Vale a pena ler, porque o amor está sempre pronto a enfrentar as barreiras.



"Tudo se pode aprender."

"Vivo vazia perante mim própria."

segunda-feira, 29 de abril de 2019

Brian Weiss - Só o amor é real

Já vos aconteceu olharem para alguém e sentirem que conhecem aquela pessoa de algum lado, mesmo que nunca a tenham visto na vida?
Já sentiram uma ligação que vai para além da lógica?
Um amor que parece ter sido à primeira vista?

Brian Weiss é um famoso psiquiatra norte-americano especialista em regressões a vidas passadas; ele acredita que muitos dos nossos traumas nesta vida estão relacionados com acontecimentos que vivemos em outras vidas e mais importante, ele acredita que todos temos almas gémeas e que as vamos encontrado ao longo de várias vidas.
Os pais, os irmãos, os amigos, os amores, segundo Brian Weiss,  esta não é a primeira vez que vivemos e gostamos de certas pessoas..
Este livro fala de algumas regressões e de pessoas que descobriram que a pessoa que amam nesta vida, já as acompanha há várias vidas...
Brian Weiss faz-nos acreditar em finais felizes, afinal se não for nesta, teremos sempre outra vida para tentar :)


"O destino dita o encontro entre almas gémeas. Encontra-las-emos. Mas o que decidimos fazer após esse encontro cai no campo da livre escolha. Uma escolha errada ou uma oportunidade desperdiçada pode conduzir a incrível solidão e sofrimento."

"Há sempre alguém especial para cada um de nós. Frequentemente existem dois ou três, ou mesmo quatro. Provêm de diferentes gerações.Viajam através dos oceanos do tempo e das profundezas das dimensões celestiais para estarem novamente connosco. Vêm do outro lado, do céu. Estão diferentes mas o seu coração reconhece-os. Coração esse que os teve nos braços de que então dispunha... Estão unidos pela eternidade e nunca estarão sós.
A sua cabeça pode dizer: «Mas eu não o conheço». Mas o seu coração sabe que não é assim.
Ele pega-lhe na mão pela primeira vez, e a memória do seu toque transcende o tempo e perturba profundamente todos os átomos do seu ser.
Ela olha-o nos olhos, e você vê nela uma alma que foi sua companheira através dos séculos. O seu estômago revira-se. Os seus braços ficam arrepiados. Tudo o que é exterior a este momento perde importância.
Ele pode não a reconhecer, mesmo que finalmente se tenham encontrado de novo, mesmo que você o reconheça. Você consegue sentir o laço da união. Consegue ver o potencial, o futuro. Mas ele não. Os seus medos, o seu intelecto, os seus problemas mantêm um véu sobre os olhos do seu coração. Ele não a deixa ajudá-lo a remover esse véu. Você lamenta-se e sofre, e ele segue o seu caminho, O destino pode ser tão volúvel.
Quando ambos se reconhecem, nenhum vulcão poderia entrar em erupção com mais paixão. A energia libertada é tremenda.
O reconhecimento das almas pode ser imediato. Um sentimento súbito de familiaridade, a sensação de conhecer esta nova pessoa a uma profundidade muito além daquela que a consciência permitiria... saber intuitivamente o que dizer, como vão reagir. Um sentimento de segurança e confiança muito maior do que aquele que alguma vez poderia ser conquistado num dia, numa semana ou num mês.
O reconhecimento das almas pode também ser lento e subtil. Uma alvorada gradual à medida que o véu é gentilmente removido. Nem todos estão preparados para o reconhecimento imediato. Há que dar tempo ao tempo, e muita paciência pode ser necessária para aquele que vê primeiro."

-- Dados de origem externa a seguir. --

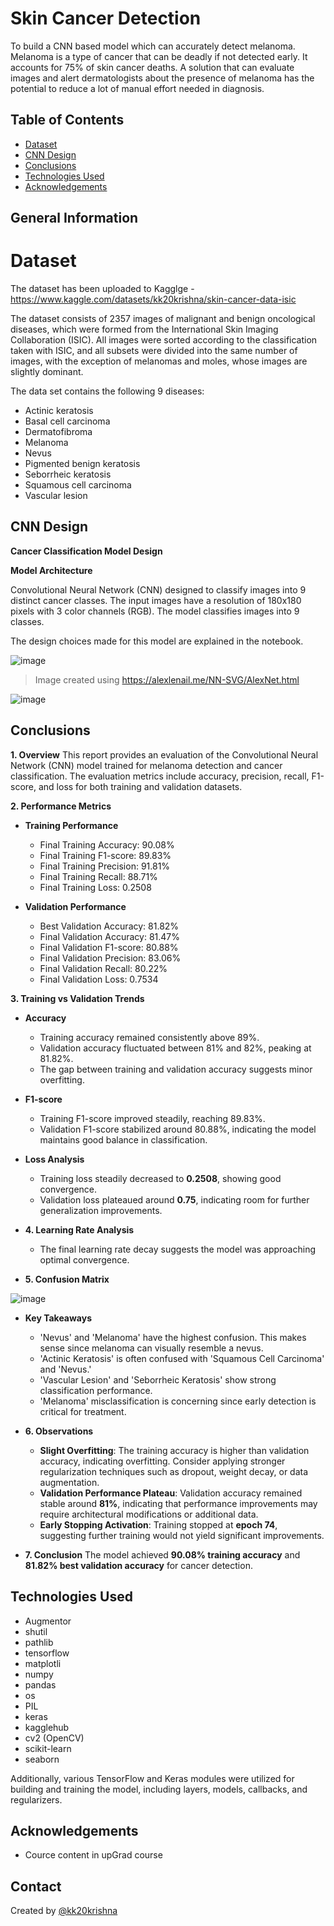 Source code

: # Skin Cancer Detection
To build a CNN based model which can accurately detect melanoma. Melanoma is a type of cancer that can be deadly if not detected early. It accounts for 75% of skin cancer deaths. A solution that can evaluate images and alert dermatologists about the presence of melanoma has the potential to reduce a lot of manual effort needed in diagnosis.


## Table of Contents
* [Dataset](#dataset)
* [CNN Design](#cnn-design)
* [Conclusions](#conclusions)
* [Technologies Used](#technologies-used)
* [Acknowledgements](#acknowledgements)

## General Information
# Dataset
The dataset has been uploaded to Kagglge - https://www.kaggle.com/datasets/kk20krishna/skin-cancer-data-isic

The dataset consists of 2357 images of malignant and benign oncological diseases, which were formed from the International Skin Imaging Collaboration (ISIC). All images were sorted according to the classification taken with ISIC, and all subsets were divided into the same number of images, with the exception of melanomas and moles, whose images are slightly dominant.


The data set contains the following 9 diseases:

- Actinic keratosis
- Basal cell carcinoma
- Dermatofibroma
- Melanoma
- Nevus
- Pigmented benign keratosis
- Seborrheic keratosis
- Squamous cell carcinoma
- Vascular lesion

## CNN Design
**Cancer Classification Model Design**

**Model Architecture**

Convolutional Neural Network (CNN) designed to classify images into 9 distinct cancer classes. The input images have a resolution of 180x180 pixels with 3 color channels (RGB).
The model classifies images into 9 classes.

The design choices made for this model are explained in the notebook.

![image](https://github.com/user-attachments/assets/a2293089-6337-46c5-a89c-e6d951512291)
> Image created using https://alexlenail.me/NN-SVG/AlexNet.html



![image](https://github.com/user-attachments/assets/589c00da-e0fe-4c07-bf48-cb7a5abbbba3)



## Conclusions

**1. Overview**
This report provides an evaluation of the Convolutional Neural Network (CNN) model trained for melanoma detection and cancer classification. The evaluation metrics include accuracy, precision, recall, F1-score, and loss for both training and validation datasets.

**2. Performance Metrics**

- **Training Performance**
  - Final Training Accuracy: 90.08%
  - Final Training F1-score: 89.83%
  - Final Training Precision: 91.81%
  - Final Training Recall: 88.71%
  - Final Training Loss: 0.2508

- **Validation Performance**
  - Best Validation Accuracy: 81.82%
  - Final Validation Accuracy: 81.47%
  - Final Validation F1-score: 80.88%
  - Final Validation Precision: 83.06%
  - Final Validation Recall: 80.22%
  - Final Validation Loss: 0.7534

**3. Training vs Validation Trends**

- **Accuracy**
  - Training accuracy remained consistently above 89%.
  - Validation accuracy fluctuated between 81% and 82%, peaking at 81.82%.
  - The gap between training and validation accuracy suggests minor overfitting.

- **F1-score**
  - Training F1-score improved steadily, reaching 89.83%.
  - Validation F1-score stabilized around 80.88%, indicating the model maintains good balance in classification.

- **Loss Analysis**
  - Training loss steadily decreased to **0.2508**, showing good convergence.
  - Validation loss plateaued around **0.75**, indicating room for further generalization improvements.


- **4. Learning Rate Analysis**
  - The final learning rate decay suggests the model was approaching optimal convergence.


-  **5. Confusion Matrix**

![image](https://github.com/user-attachments/assets/f00f1c19-1044-4d6c-ba19-5ff1e5252057)

  -  **Key Takeaways**
      -  'Nevus' and 'Melanoma' have the highest confusion. This makes sense since melanoma can visually resemble a nevus.
      -  'Actinic Keratosis' is often confused with 'Squamous Cell Carcinoma' and 'Nevus.'
      -  'Vascular Lesion' and 'Seborrheic Keratosis' show strong classification performance.
      -  'Melanoma' misclassification is concerning since early detection is critical for treatment.

- **6. Observations**
  - **Slight Overfitting**: The training accuracy is higher than validation accuracy, indicating overfitting. Consider applying stronger regularization techniques such as dropout, weight decay, or data augmentation.
  - **Validation Performance Plateau**: Validation accuracy remained stable around **81%**, indicating that performance improvements may require architectural modifications or additional data.
  - **Early Stopping Activation**: Training stopped at **epoch 74**, suggesting further training would not yield significant improvements.


- **7. Conclusion**
  The model achieved **90.08% training accuracy** and **81.82% best validation accuracy** for cancer detection.


## Technologies Used
- Augmentor
- shutil
- pathlib
- tensorflow
- matplotli
- numpy
- pandas
- os
- PIL
- keras
- kagglehub
- cv2 (OpenCV)
- scikit-learn
- seaborn

Additionally, various TensorFlow and Keras modules were utilized for building and training the model, including layers, models, callbacks, and regularizers.

## Acknowledgements
- Cource content in upGrad course

## Contact
Created by [@kk20krishna](https://github.com/kk20krishna)


<!-- Optional -->
<!-- ## License -->
<!-- This project is open source and available under the [... License](). -->

<!-- You don't have to include all sections - just the one's relevant to your project -->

"Uma dor profunda envolvia o seu coração. Sentia-se enfraquecida e de alguma forma carente."

"Ela sentiu como se o seu coração tivesse sido despedaçado e arrancado."

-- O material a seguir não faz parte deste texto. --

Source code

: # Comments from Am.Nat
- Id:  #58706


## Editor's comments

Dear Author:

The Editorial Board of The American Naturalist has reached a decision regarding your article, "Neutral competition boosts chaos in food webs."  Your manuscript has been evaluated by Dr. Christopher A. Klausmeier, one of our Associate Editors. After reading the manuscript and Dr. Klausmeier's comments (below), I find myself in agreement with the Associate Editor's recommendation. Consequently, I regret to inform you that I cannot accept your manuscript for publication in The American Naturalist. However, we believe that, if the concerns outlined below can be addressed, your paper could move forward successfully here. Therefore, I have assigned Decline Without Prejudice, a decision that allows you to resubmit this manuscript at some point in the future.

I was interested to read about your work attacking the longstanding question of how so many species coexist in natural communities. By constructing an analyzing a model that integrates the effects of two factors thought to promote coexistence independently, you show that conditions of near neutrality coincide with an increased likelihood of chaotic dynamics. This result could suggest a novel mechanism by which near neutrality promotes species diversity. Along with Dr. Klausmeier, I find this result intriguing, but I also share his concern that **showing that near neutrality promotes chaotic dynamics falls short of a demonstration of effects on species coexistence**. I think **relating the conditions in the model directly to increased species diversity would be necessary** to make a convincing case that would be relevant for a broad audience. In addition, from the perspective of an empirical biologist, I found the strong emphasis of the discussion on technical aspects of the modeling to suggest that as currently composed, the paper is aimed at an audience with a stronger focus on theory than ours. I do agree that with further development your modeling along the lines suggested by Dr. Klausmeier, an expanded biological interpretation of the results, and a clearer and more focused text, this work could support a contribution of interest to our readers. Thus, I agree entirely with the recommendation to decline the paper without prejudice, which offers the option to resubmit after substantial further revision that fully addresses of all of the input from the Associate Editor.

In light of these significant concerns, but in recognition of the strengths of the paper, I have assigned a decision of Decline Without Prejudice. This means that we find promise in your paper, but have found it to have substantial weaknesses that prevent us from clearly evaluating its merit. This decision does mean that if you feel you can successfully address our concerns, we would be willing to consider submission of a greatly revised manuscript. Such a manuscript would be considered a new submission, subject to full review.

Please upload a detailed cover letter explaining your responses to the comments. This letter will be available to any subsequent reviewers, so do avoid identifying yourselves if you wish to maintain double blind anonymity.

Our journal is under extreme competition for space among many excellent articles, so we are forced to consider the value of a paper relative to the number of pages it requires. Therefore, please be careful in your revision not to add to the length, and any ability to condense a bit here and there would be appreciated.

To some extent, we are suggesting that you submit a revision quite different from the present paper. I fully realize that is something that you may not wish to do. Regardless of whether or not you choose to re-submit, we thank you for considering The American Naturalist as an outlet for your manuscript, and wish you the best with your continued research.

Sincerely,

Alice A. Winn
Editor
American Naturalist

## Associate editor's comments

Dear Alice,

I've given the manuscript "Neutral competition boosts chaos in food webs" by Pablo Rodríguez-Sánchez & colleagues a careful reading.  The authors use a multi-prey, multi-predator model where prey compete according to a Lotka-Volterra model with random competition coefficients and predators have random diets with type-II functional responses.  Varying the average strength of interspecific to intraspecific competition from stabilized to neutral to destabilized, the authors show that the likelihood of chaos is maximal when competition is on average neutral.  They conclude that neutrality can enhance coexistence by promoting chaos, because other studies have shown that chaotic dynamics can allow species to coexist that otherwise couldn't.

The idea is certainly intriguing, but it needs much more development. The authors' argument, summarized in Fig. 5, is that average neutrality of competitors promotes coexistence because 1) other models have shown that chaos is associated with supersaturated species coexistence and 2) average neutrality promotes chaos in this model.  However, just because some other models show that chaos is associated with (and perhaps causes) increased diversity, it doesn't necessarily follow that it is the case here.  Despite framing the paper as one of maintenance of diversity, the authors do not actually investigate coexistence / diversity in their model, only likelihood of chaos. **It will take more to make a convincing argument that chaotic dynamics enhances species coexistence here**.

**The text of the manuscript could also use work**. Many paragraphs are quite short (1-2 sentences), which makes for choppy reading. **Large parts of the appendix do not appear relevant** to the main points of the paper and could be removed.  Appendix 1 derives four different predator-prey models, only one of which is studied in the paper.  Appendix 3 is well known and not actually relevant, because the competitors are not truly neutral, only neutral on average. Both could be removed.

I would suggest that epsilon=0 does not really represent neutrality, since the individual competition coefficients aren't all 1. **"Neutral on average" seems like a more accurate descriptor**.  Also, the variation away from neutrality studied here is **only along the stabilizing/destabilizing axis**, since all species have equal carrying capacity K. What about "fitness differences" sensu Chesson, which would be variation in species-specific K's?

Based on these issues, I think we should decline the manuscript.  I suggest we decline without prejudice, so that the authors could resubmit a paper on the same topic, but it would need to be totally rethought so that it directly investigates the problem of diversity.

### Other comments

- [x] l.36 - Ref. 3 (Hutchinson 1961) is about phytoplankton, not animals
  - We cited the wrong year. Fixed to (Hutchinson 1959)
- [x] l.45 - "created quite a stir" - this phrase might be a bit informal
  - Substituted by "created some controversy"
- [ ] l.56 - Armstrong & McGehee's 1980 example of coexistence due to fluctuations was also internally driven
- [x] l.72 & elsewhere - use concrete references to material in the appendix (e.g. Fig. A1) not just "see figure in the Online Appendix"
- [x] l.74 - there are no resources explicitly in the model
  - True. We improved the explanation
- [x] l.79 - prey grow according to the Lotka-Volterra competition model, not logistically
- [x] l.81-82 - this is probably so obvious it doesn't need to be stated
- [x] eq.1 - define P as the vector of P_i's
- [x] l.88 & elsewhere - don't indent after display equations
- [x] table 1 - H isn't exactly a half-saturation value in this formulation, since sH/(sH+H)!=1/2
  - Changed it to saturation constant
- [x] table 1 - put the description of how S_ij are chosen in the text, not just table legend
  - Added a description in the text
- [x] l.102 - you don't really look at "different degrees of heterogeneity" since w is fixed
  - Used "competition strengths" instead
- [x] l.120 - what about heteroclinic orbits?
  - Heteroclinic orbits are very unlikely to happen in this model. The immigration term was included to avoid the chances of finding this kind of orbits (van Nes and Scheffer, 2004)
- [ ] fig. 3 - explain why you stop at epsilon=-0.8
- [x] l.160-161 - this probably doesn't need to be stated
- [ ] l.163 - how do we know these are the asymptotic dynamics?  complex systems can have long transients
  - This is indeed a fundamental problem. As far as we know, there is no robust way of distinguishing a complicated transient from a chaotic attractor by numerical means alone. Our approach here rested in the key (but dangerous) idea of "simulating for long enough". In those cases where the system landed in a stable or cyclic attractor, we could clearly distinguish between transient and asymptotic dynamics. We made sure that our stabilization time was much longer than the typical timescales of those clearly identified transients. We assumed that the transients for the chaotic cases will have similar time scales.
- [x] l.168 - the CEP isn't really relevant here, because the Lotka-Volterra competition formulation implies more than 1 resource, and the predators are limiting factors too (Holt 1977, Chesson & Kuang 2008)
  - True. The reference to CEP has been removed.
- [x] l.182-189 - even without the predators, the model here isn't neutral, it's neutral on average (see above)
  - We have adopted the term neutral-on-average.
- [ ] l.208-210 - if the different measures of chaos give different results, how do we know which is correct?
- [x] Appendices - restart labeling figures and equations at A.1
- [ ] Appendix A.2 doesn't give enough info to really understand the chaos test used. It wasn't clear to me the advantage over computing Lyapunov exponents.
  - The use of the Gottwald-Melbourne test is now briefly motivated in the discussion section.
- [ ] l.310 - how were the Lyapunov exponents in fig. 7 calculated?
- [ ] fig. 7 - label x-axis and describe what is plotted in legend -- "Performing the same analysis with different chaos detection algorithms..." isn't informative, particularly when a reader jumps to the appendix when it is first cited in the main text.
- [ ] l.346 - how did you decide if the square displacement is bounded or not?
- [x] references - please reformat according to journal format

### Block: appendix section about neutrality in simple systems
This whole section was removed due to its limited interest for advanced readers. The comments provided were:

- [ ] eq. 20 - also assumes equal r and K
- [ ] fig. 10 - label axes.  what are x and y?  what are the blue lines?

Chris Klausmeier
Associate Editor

"Não tinha ninguém com quem partilhar os seus medos e a sua dor.
[...] Assim, manteve-se fechada, no seu desespero, e os dias decorriam cada vez mais pesados."

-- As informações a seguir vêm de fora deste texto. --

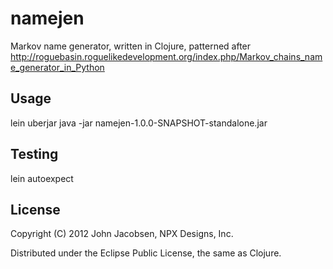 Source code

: # namejen

Markov name generator, written in Clojure, patterned after 
http://roguebasin.roguelikedevelopment.org/index.php/Markov_chains_name_generator_in_Python

## Usage

 lein uberjar
 java -jar namejen-1.0.0-SNAPSHOT-standalone.jar

## Testing

 lein autoexpect

## License

Copyright (C) 2012 John Jacobsen, NPX Designs, Inc.

Distributed under the Eclipse Public License, the same as Clojure.
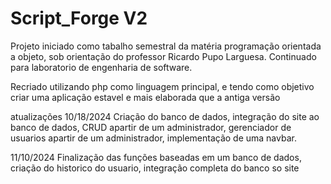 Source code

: # Script_Forge V2
Projeto iniciado como tabalho semestral da matéria programação orientada a objeto, sob orientação do professor Ricardo Pupo Larguesa. Continuado para laboratorio de engenharia de software.

Recriado utilizando php como linguagem principal, e tendo como objetivo criar uma aplicação estavel e mais elaborada que a antiga versão

atualizações
10/18/2024
Criação do banco de dados, integração do site ao banco de dados, CRUD apartir de um administrador, gerenciador de usuarios apartir de um administrador, implementação de uma navbar.

11/10/2024
Finalização das funções baseadas em um banco de dados, criação do historico do usuario, integração completa do banco so site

"Não te vou deixar - Amar-te-ei para sempre."

"Sentiu um enorme e profundo vazio no seu coração e na sua vida. Parecia que nunca mais poderia vir a sentir-se inteira. Durante meses, chorou."

"Tinha perdido a sua conselheira e confidente diária, a sua amiga mais intima.
Tinha perdido a sua principal fonte de orientação e apoio.
Ela sentia-se desorientada, só, à deriva."